Were the mass protests-turned-revolt in Egypt inspired by mobile, social media? Variations of this question have generated innumerable blogs, tweets, status updates, emails, and stories in the print, televisual, and networked media over the past month. I posted on this question myself in a recent entry, in which I concluded, after suggesting some of the many ways that social media operated within the Egyptian revolt, that it was time to begin asking some different questions.
Having on Wednesday taught Walter Benjamin’s famous essay on mechanical reproduction and spending Saturday in Madison, Wisconsin, protesting the attempt by newly elected Republican Governor Scott Walker to strip public employees of almost all of their rights to bargain collectively, I have some new questions to ask about the relations among social media and collective political action. For now, I’ll stick to one: are events like the protests in the Middle East and the Midwest 21st century versions of the “test performances” Benjamin describes occurring in film.
The concept of “test performances” comes up in Benjamin’s distinction between the stage actor and the film actor. While the stage actor performs for an audience in a theater, the film actor performs for the apparatus of cinema. The performance of the film actor for an audience of experts involved in making the film is a test like those of athletes or of office and factory workers in the 1930s, whose performance is measured and evaluated by various experts and authorities. The film actor, though, was further distinguished by the reproduction of his performance on film, which removed its auratic qualities.
The key issue in answering the question might concern audience. The protest in Wisconsin was performed less for the audience at the Capitol in Madison than for the local, national, and global news media. The protests have generated hundreds of thousands of emails, photos, sound clips, videos, tweets, FB updates, blogs, and news items for the print, televisual, and global news media. Over the past week Madison has been a dense and complex node at the intersection of many different networks—television, newspaper, government, education, labor, media, and so forth. As thousands of protesters follow transportation networks (car, bus, bike, or foot) to the capital, they bring with them a variety of other networks, geolocated via phones, GPS, or other mobile devices, as well as connected by cameras, audiovisual recorders, or credit cards, each of which has the power to activate other networks.
The protesters, I would argue, act through these networks. This action is amplified by numbers—both because the increased number of protesters increases the number of network media events but because in representing a larger number of protesters, each mediation stands for or carries with it or acts as a spokesman for a larger number of people, a larger collectivity.
Two events I witnessed/participated in can help elucidate the way in which the protests work as test performances. The first occurred last Saturday, where Nathaniel Stern and I watched a small group of Tea Partiers try to provoke a union leader and union supporters for the sole purpose of capturing it on video.

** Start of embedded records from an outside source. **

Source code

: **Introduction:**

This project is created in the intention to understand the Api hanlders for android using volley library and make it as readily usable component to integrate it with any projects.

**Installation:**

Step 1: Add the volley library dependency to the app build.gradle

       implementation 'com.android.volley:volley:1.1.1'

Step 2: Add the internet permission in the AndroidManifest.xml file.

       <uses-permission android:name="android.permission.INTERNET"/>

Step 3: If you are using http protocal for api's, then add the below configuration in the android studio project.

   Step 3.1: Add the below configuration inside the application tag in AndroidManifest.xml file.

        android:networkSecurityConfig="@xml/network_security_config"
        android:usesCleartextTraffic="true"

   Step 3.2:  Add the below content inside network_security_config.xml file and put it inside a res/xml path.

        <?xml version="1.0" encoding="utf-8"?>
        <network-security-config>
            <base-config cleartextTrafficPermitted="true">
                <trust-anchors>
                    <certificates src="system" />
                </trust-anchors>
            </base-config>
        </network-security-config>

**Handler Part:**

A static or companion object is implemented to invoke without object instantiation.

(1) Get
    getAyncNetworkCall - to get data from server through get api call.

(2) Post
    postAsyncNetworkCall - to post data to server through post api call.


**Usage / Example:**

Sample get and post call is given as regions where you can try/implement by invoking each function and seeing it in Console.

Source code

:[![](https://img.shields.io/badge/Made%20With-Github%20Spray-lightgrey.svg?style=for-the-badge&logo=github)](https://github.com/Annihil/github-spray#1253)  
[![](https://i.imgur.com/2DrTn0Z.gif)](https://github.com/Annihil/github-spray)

The young man in the brown leather jacket with a video camera was with the Tea Party provocateur in the blue and purple hockey jacket and ski cap. They were trying to rile up protesters then film them up close with shaky video to give the impression that the protesters were angry and violent. Initially the provocateur tried to provoke a union leader, who showed admirable restraint in trying to explain the process of collective bargaining before turning away. Meanwhile some union supporters had begun a chant; the man with the video camera went up in their faces, shaking the camera to give the impression that the scene was riotous and potentially violent. This is an increasingly familiar media tactic used on the right, performed solely as a test for the media. The audiovisual event that was produced from this event bears little relation to the actual historical events as they happened on the grounds of the Capitol—nor was it meant to.
A second, more benign version of this occurred on Tuesday at the Capitol, when Lane Hall and I were asked to participate in a press conference being staged by union organizers. The organizers had rounded up demonstrators to stand behind the three union members who spoke and answered questions. This test performance, too, was oriented not towards the small audience in the Capitol’s NW hearing room but to a local, regional, and national television audience. Indeed on the 5:00 local news on TJM4, the “supporters” were plainly visible behind the 3 union spokespeople (though I was off to the side, out of camera range).
Both of these performances, one from the right and one from the left, were not aimed at the audiences on the spot, at a particular historical moment, but were directed at the local, national, and global print, televisual, and networked media. In the ongoing protests, whatever pressure the protests put on Wisconsin’s Republican leadership comes much less from the results of the action of protesting at the Capitol itself than from its amplification, multiplication, and distribution across millions of screens—from HD television and computer monitors, to mobile devicess, and so forth. For the battle to be won on the grounds of the capital it will have to be won as well on the screens of the world.